Write out nothing but the lines from the first line of the entries below through the line with "网络可视化非常强大，加入时间"; no pictures go in.

Records shown =>
☆ ☆ ☆ ☆ ☆ ☆ ☆

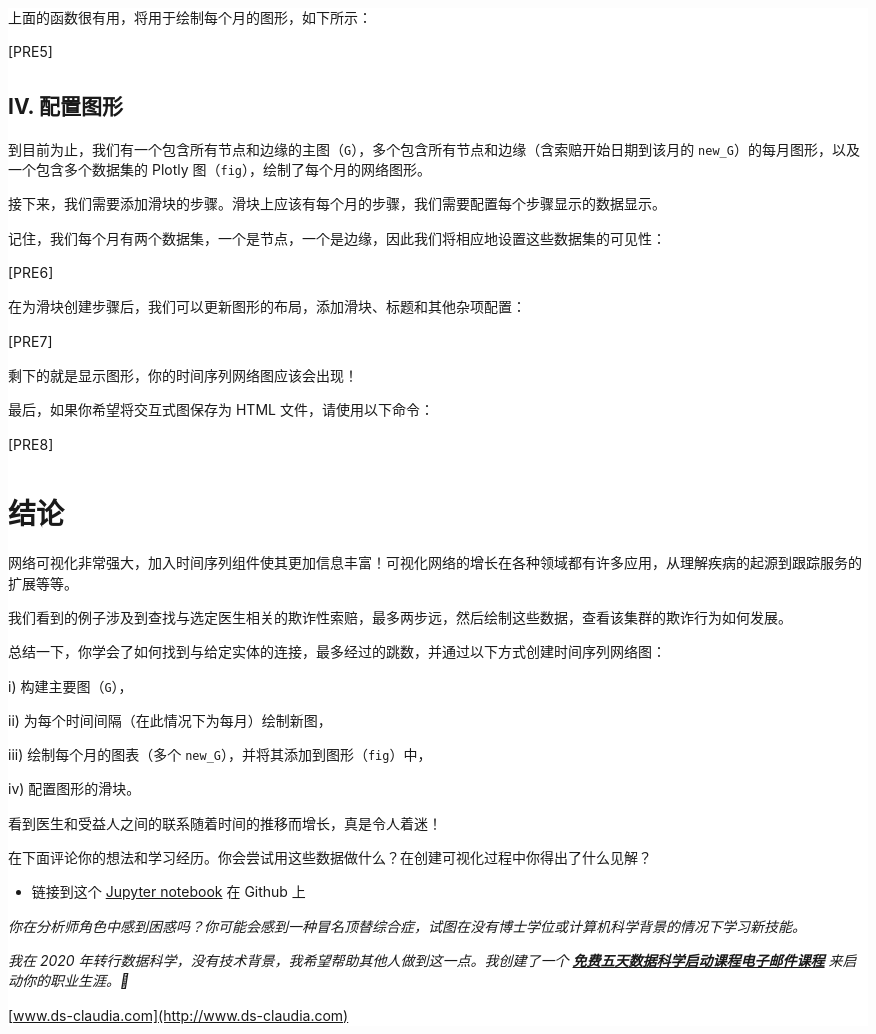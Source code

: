 上面的函数很有用，将用于绘制每个月的图形，如下所示：

[PRE5]

## IV. 配置图形

到目前为止，我们有一个包含所有节点和边缘的主图（`G`），多个包含所有节点和边缘（含索赔开始日期到该月的 `new_G`）的每月图形，以及一个包含多个数据集的 Plotly 图（`fig`），绘制了每个月的网络图形。

接下来，我们需要添加滑块的步骤。滑块上应该有每个月的步骤，我们需要配置每个步骤显示的数据显示。

记住，我们每个月有两个数据集，一个是节点，一个是边缘，因此我们将相应地设置这些数据集的可见性：

[PRE6]

在为滑块创建步骤后，我们可以更新图形的布局，添加滑块、标题和其他杂项配置：

[PRE7]

剩下的就是显示图形，你的时间序列网络图应该会出现！

最后，如果你希望将交互式图保存为 HTML 文件，请使用以下命令：

[PRE8]

# 结论

网络可视化非常强大，加入时间序列组件使其更加信息丰富！可视化网络的增长在各种领域都有许多应用，从理解疾病的起源到跟踪服务的扩展等等。

我们看到的例子涉及到查找与选定医生相关的欺诈性索赔，最多两步远，然后绘制这些数据，查看该集群的欺诈行为如何发展。

总结一下，你学会了如何找到与给定实体的连接，最多经过的跳数，并通过以下方式创建时间序列网络图：

i) 构建主要图（`G`），

ii) 为每个时间间隔（在此情况下为每月）绘制新图，

iii) 绘制每个月的图表（多个 `new_G`），并将其添加到图形（`fig`）中，

iv) 配置图形的滑块。

看到医生和受益人之间的联系随着时间的推移而增长，真是令人着迷！

在下面评论你的想法和学习经历。你会尝试用这些数据做什么？在创建可视化过程中你得出了什么见解？

+   链接到这个 [Jupyter notebook](https://github.com/claudian37/DS_Portfolio/tree/master/healthcare_fraud_network_viz) 在 Github 上

*你在分析师角色中感到困惑吗？你可能会感到一种冒名顶替综合症，试图在没有博士学位或计算机科学背景的情况下学习新技能。*

*我在 2020 年转行数据科学，没有技术背景，我希望帮助其他人做到这一点。我创建了一个* [***免费五天数据科学启动课程电子邮件课程***](http://www.ds-claudia.com) *来启动你的职业生涯。🚀*

[www.ds-claudia.com](http://www.ds-claudia.com)
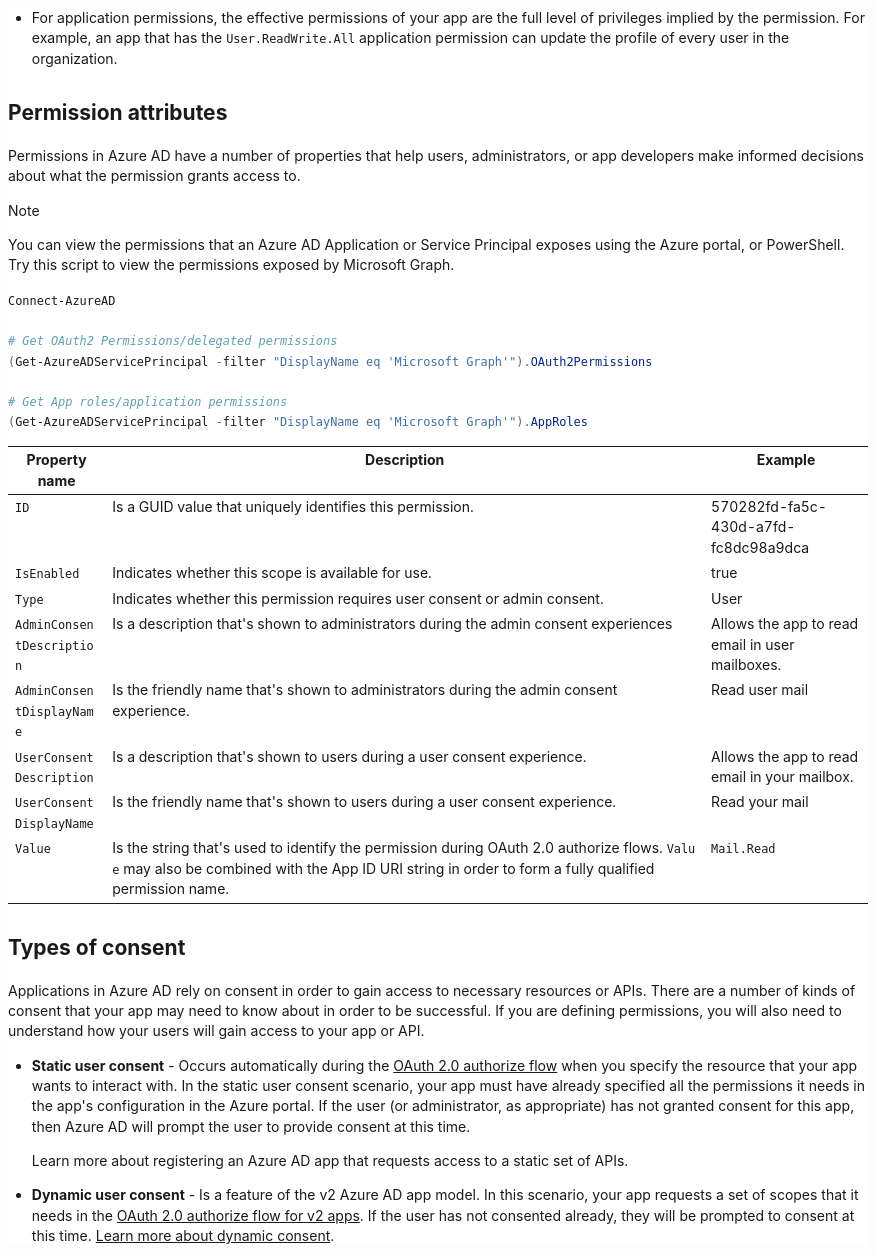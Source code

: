 * For application permissions, the effective permissions of your app are the full level of privileges implied by the permission. For example, an app that has the `User.ReadWrite.All` application permission can update the profile of every user in the organization. 

## Permission attributes
Permissions in Azure AD have a number of properties that help users, administrators, or app developers make informed decisions about what the permission grants access to. 

> [!NOTE]
> You can view the permissions that an Azure AD Application or Service Principal exposes using the Azure portal, or PowerShell. Try this script to view the permissions exposed by Microsoft Graph.
> ```powershell
> Connect-AzureAD
> 
> # Get OAuth2 Permissions/delegated permissions
> (Get-AzureADServicePrincipal -filter "DisplayName eq 'Microsoft Graph'").OAuth2Permissions
> 
> # Get App roles/application permissions
> (Get-AzureADServicePrincipal -filter "DisplayName eq 'Microsoft Graph'").AppRoles
> ```

| Property name | Description | Example | 
| --- | --- | --- |
| `ID` | Is a GUID value that uniquely identifies this permission. | 570282fd-fa5c-430d-a7fd-fc8dc98a9dca | 
| `IsEnabled` | Indicates whether this scope is available for use. | true | 
| `Type` | Indicates whether this permission requires user consent or admin consent. | User | 
| `AdminConsentDescription` | Is a description that's shown to administrators during the admin consent experiences | Allows the app to read email in user mailboxes. | 
| `AdminConsentDisplayName` | Is the friendly name that's shown to administrators during the admin consent experience. | Read user mail | 
| `UserConsentDescription` | Is a description that's shown to users during a user consent experience. |  Allows the app to read email in your mailbox. | 
| `UserConsentDisplayName` | Is the friendly name that's shown to users during a user consent experience. | Read your mail | 
| `Value` | Is the string that's used to identify the permission during OAuth 2.0 authorize flows. `Value` may also be combined with the App ID URI string in order to form a fully qualified permission name. | `Mail.Read` | 

## Types of consent
Applications in Azure AD rely on consent in order to gain access to necessary resources or APIs. There are a number of kinds of consent that your app may need to know about in order to be successful. If you are defining permissions, you will also need to understand how your users will gain access to your app or API.

* **Static user consent** - Occurs automatically during the [OAuth 2.0 authorize flow](/azure/active-directory/develop/active-directory-protocols-oauth-code.md#request-an-authorization-code) when you specify the resource that your app wants to interact with. In the static user consent scenario, your app must have already specified all the permissions it needs in the app's configuration in the Azure portal. If the user (or administrator, as appropriate) has not granted consent for this app, then Azure AD will prompt the user to provide consent at this time. 

    Learn more about registering an Azure AD app that requests access to a static set of APIs.
* **Dynamic user consent** - Is a feature of the v2 Azure AD app model. In this scenario, your app requests a set of scopes that it needs in the [OAuth 2.0 authorize flow for v2 apps](/azure/active-directory/develop/active-directory-v2-scopes#requesting-individual-user-consent). If the user has not consented already, they will be prompted to consent at this time. [Learn more about dynamic consent](/azure/active-directory/develop/active-directory-v2-compare#incremental-and-dynamic-consent).
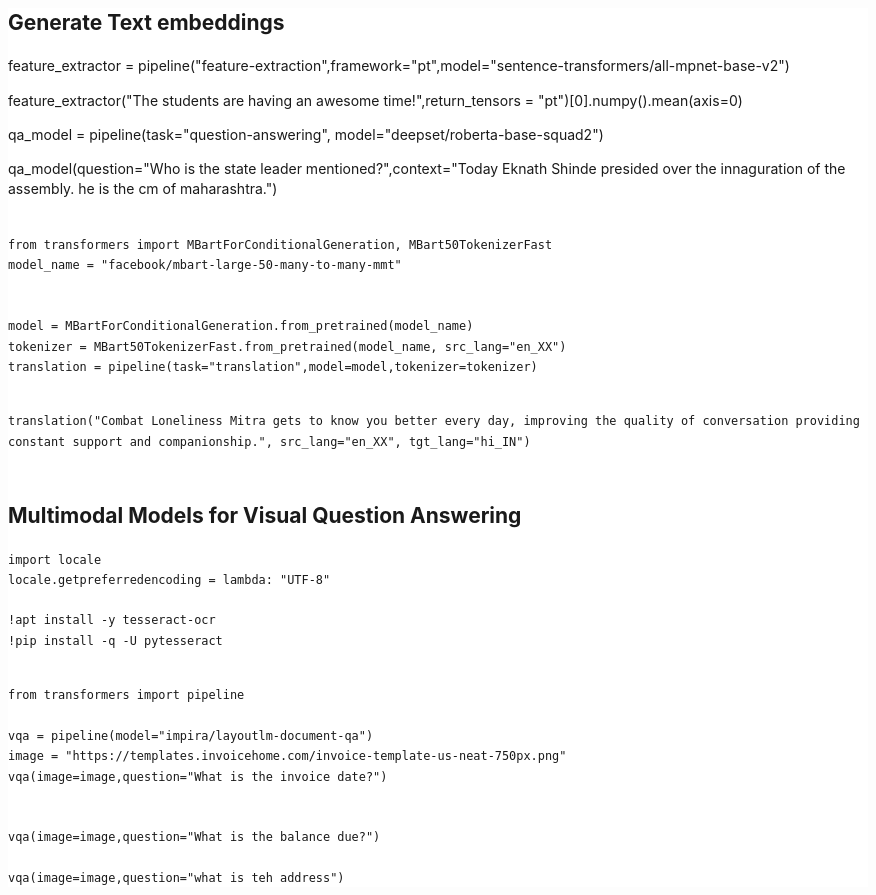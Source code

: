 
Generate Text embeddings
-------------------------

feature_extractor = pipeline("feature-extraction",framework="pt",model="sentence-transformers/all-mpnet-base-v2")


feature_extractor("The students are having an awesome time!",return_tensors = "pt")[0].numpy().mean(axis=0)




qa_model = pipeline(task="question-answering", model="deepset/roberta-base-squad2")

qa_model(question="Who is the state leader mentioned?",context="Today Eknath Shinde presided over the innaguration of the assembly. he is the cm of maharashtra.")


```

from transformers import MBartForConditionalGeneration, MBart50TokenizerFast
model_name = "facebook/mbart-large-50-many-to-many-mmt"


model = MBartForConditionalGeneration.from_pretrained(model_name)
tokenizer = MBart50TokenizerFast.from_pretrained(model_name, src_lang="en_XX")
translation = pipeline(task="translation",model=model,tokenizer=tokenizer)

```

```

translation("Combat Loneliness Mitra gets to know you better every day, improving the quality of conversation providing constant support and companionship.", src_lang="en_XX", tgt_lang="hi_IN")


```


Multimodal Models for Visual Question Answering
------------------------------------------------


```
import locale
locale.getpreferredencoding = lambda: "UTF-8"

!apt install -y tesseract-ocr
!pip install -q -U pytesseract

```
```

from transformers import pipeline

vqa = pipeline(model="impira/layoutlm-document-qa")
image = "https://templates.invoicehome.com/invoice-template-us-neat-750px.png"
vqa(image=image,question="What is the invoice date?")


vqa(image=image,question="What is the balance due?")

vqa(image=image,question="what is teh address")

```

☆ ☆ ☆ ☆ ☆ ☆ ☆

Problem solution =>
Source code

: 上面的函数很有用，将用于绘制每个月的图形，如下所示：

[PRE5]

## IV. 配置图形

到目前为止，我们有一个包含所有节点和边缘的主图（`G`），多个包含所有节点和边缘（含索赔开始日期到该月的 `new_G`）的每月图形，以及一个包含多个数据集的 Plotly 图（`fig`），绘制了每个月的网络图形。

接下来，我们需要添加滑块的步骤。滑块上应该有每个月的步骤，我们需要配置每个步骤显示的数据显示。

记住，我们每个月有两个数据集，一个是节点，一个是边缘，因此我们将相应地设置这些数据集的可见性：

[PRE6]

在为滑块创建步骤后，我们可以更新图形的布局，添加滑块、标题和其他杂项配置：

[PRE7]

剩下的就是显示图形，你的时间序列网络图应该会出现！

最后，如果你希望将交互式图保存为 HTML 文件，请使用以下命令：

[PRE8]

# 结论

网络可视化非常强大，加入时间序列组件使其更加信息丰富！可视化网络的增长在各种领域都有许多应用，从理解疾病的起源到跟踪服务的扩展等等。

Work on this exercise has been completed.